Debra Touchette is an assistant librarian, grad student, blogger and wanna-be teacher. She blogs about her reading at Library Lass: Adventures in Reading, and is @threelefthands on Twitter (but mostly just to see what shenanigans @maureenjohnson and @realjohngreen are up to). She is often accused of being to serious and thinking too much, but she figures there are worse things, like awkwardly writing about herself in the third person all the time. But maybe someday she’ll lighten up, get a puppy, lay off the coffee. Or not.
What I Want to See in the Bookstore
Jul 14th
When was the last time you saw a character in a tv or book whose entire life revolves around their heterosexuality?
Never? Me too. Admittedly, heterosexual people have not gone through the horrible atrocities the LGBTQ community has dealt with over the course of history. Straight people do not have to deal with the potential of being kicked out of their homes once they come out. Obviously, the LGBTQ community does need novels about coming out.

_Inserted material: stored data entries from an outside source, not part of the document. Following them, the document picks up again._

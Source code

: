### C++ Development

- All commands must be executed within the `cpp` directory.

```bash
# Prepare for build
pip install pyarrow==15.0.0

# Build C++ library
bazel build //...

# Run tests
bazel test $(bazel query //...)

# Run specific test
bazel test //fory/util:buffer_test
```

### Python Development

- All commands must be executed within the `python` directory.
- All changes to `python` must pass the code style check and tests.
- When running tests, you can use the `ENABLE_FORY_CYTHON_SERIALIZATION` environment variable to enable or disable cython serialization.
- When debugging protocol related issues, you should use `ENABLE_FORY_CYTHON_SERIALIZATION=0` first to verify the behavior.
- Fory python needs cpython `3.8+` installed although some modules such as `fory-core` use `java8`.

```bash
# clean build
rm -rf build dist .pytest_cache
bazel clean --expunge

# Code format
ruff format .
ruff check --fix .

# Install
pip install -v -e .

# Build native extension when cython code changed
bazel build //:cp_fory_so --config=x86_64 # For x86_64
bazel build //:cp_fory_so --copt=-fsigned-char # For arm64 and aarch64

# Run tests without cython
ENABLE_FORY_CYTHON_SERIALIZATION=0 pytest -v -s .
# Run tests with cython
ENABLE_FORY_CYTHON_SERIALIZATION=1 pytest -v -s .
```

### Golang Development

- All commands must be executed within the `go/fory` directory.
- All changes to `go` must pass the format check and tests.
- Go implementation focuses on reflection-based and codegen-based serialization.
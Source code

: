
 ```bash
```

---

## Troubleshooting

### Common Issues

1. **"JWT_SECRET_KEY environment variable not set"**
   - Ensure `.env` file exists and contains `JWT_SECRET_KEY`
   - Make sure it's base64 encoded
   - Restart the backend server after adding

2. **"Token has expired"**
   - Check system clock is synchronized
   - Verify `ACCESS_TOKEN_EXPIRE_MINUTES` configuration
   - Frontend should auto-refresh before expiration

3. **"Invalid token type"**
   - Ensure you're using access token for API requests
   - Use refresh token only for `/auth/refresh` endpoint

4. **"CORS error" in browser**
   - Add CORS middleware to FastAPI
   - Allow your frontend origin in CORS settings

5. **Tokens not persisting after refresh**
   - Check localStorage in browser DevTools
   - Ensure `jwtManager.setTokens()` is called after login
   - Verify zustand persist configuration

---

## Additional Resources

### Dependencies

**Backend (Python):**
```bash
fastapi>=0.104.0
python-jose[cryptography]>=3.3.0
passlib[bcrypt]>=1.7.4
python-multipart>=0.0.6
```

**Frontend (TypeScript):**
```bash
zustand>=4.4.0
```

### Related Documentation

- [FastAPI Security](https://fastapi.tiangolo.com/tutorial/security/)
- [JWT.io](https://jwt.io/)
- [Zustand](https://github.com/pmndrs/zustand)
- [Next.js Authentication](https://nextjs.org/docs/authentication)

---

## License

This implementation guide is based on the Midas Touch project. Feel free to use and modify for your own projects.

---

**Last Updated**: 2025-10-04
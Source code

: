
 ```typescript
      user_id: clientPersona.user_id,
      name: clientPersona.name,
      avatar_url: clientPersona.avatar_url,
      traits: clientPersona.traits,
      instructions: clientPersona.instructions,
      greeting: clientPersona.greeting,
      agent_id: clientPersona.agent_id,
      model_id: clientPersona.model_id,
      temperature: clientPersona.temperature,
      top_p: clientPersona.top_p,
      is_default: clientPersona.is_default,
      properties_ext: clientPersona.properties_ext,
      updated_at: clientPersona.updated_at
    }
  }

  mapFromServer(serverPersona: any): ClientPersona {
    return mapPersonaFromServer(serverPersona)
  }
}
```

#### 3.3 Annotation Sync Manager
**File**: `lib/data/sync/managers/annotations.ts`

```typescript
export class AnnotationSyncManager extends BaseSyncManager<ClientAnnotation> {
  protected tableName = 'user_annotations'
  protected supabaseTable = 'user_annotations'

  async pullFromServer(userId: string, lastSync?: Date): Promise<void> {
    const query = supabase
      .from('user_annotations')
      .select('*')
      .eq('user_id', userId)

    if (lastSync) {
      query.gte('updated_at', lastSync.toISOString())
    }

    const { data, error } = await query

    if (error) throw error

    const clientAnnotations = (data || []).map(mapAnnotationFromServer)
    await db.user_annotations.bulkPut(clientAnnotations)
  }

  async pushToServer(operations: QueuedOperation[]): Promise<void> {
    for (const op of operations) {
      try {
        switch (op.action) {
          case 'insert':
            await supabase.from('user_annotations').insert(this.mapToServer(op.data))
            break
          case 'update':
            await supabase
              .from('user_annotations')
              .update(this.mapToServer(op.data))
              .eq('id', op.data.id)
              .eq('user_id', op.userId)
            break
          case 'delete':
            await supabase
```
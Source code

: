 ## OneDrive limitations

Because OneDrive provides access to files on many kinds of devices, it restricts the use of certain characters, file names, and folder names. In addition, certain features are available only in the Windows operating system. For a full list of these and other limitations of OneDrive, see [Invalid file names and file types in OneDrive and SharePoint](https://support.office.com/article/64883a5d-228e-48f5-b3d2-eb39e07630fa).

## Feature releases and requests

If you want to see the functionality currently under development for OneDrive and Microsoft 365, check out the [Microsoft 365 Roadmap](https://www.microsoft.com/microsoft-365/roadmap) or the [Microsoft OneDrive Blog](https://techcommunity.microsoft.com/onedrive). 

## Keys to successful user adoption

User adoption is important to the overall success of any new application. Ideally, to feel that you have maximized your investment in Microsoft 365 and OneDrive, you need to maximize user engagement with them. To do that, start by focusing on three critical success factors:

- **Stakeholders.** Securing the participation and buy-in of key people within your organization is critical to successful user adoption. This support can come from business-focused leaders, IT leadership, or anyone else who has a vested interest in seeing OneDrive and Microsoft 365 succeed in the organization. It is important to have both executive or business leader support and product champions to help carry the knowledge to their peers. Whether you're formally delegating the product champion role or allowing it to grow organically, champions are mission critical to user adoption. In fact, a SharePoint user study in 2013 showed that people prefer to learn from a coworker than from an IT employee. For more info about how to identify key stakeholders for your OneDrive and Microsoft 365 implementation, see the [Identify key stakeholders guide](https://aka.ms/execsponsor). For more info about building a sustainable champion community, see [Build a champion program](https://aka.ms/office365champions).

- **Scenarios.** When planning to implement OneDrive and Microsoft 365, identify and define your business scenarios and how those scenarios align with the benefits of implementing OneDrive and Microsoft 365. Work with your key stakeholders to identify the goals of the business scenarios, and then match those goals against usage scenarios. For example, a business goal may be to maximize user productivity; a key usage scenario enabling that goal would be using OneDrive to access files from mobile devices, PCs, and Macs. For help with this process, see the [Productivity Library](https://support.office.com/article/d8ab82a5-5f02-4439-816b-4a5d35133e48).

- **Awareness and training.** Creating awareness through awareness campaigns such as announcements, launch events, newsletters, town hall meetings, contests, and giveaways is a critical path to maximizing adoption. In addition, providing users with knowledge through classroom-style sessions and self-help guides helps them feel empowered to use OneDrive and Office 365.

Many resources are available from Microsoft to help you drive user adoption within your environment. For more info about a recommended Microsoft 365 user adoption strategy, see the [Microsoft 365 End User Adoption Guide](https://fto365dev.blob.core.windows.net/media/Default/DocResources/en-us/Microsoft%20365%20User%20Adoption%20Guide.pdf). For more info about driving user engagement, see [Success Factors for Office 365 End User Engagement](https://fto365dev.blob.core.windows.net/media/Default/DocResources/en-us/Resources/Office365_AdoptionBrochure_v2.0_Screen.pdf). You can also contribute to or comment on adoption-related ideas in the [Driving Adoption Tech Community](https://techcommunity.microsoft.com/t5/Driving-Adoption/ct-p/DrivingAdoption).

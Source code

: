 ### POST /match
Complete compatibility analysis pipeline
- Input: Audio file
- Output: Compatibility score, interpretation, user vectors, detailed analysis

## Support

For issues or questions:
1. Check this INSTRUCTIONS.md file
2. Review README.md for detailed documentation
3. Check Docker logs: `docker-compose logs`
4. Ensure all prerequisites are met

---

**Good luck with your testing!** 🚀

But why are the vast majority of LGBTQ YA books only about the beginning of a queer person’s identity? These books tend to revolve exclusively around the protagonist’s coming out struggle. In certain TV shows and books – like Glee’s Kurt for instance – it seems that the main character’s only reason for existence in this world is to be gay, and they have no other wants, motivations or desires.
Why aren’t there more books with gay protagonists who have bigger worries than their sexuality – like saving the world – on their mind? Bisexual characters who have to deal with the biases in their community? Transpeople who are total badasses and polyamorous teens coming into their own? The BTQ in LGBTQ needs to be better represented if LGBTQ lit is going to evolve in the way that will get consumers – queer and straight alike – reading.
What I want most to see as a reader who loves stories with narratives our heteronormative society rarely sees, is LGBTQ literature evolve from a genre of fiction into a secondary thought on the dust jacket. Because just as YA isn’t really a genre so much as a label for the protagonist of the story, LGBTQ lit is much the same thing. It’s time for the mainstream industry to start acting like it.
My desperate hunger for these kind of YA novels is not being completely ignored. Authors like David Levithan are known for writing books about characters who deal with love and politics, and happen to be gay. Books like Hex Hall and The Mortal Instruments Series too, have characters whose sexuality is less important than their personality.
I love LGBTQ fiction. It has provided me with the kind of tender romances that make me believe love is possible. But if YA is ever going to truly satisfy me and plenty of others as readers, it’s going to have to diversify in all directions, and give YA readers the fresh narratives they deserve.
Are there any particular LGBTQ stories you’ve been itching to see in YA fiction? I’d love to hear about them.